Plusieurs méthodes devront être développées par les pouvoirs publics et les industriels pour faire accepter la biométrie.
Elles devront être accompagnées d’un effort de convivialité par une reconnaissance de la personne et par l’apport de fonctionnalités attrayantes :
- Éducation dès l’école maternelle, les enfants utilisent cette technologie pour rentrer dans l’école, en sortir, déjeuner à la cantine, et les parents ou leurs représentants s’identifieront pour aller chercher les enfants.

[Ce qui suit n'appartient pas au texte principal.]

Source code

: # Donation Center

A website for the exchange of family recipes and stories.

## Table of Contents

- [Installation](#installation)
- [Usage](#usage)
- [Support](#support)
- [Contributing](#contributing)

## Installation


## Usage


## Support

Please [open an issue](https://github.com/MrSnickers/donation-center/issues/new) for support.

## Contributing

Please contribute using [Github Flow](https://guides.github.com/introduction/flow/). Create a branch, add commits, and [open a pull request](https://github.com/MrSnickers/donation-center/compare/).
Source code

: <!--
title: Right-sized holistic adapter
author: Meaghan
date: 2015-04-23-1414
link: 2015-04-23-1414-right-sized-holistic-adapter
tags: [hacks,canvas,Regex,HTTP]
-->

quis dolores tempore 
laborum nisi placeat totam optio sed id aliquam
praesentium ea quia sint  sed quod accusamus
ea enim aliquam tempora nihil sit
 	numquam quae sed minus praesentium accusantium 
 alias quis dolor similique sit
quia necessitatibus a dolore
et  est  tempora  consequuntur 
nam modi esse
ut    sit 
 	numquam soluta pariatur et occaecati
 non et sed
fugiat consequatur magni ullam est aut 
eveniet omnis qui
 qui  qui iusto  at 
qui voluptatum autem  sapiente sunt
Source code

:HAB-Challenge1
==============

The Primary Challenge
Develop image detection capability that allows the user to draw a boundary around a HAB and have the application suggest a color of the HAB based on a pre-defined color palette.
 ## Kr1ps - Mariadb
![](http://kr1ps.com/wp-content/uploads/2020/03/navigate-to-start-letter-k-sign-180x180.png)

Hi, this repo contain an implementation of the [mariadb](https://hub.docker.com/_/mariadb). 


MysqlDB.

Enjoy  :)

- Introduction dans des biens de consommation, de confort ou des jeux : téléphone portable, ordinateur, voiture, domotique, jeux vidéo
- Développer les services « cardless » à la banque, au supermarché, dans les transports, pour l’accès Internet, ...
La même approche ne peut pas être prise pour faire accepter les technologies de surveillance et de contrôle, il faudra probablement recourir à la persuasion et à la réglementation en démontrant l’apport de ces technologies à la sérénité des populations et en minimisant la gène occasionnée.
Là encore, l’électronique et l’informatique peuvent contribuer largement à cette tâche.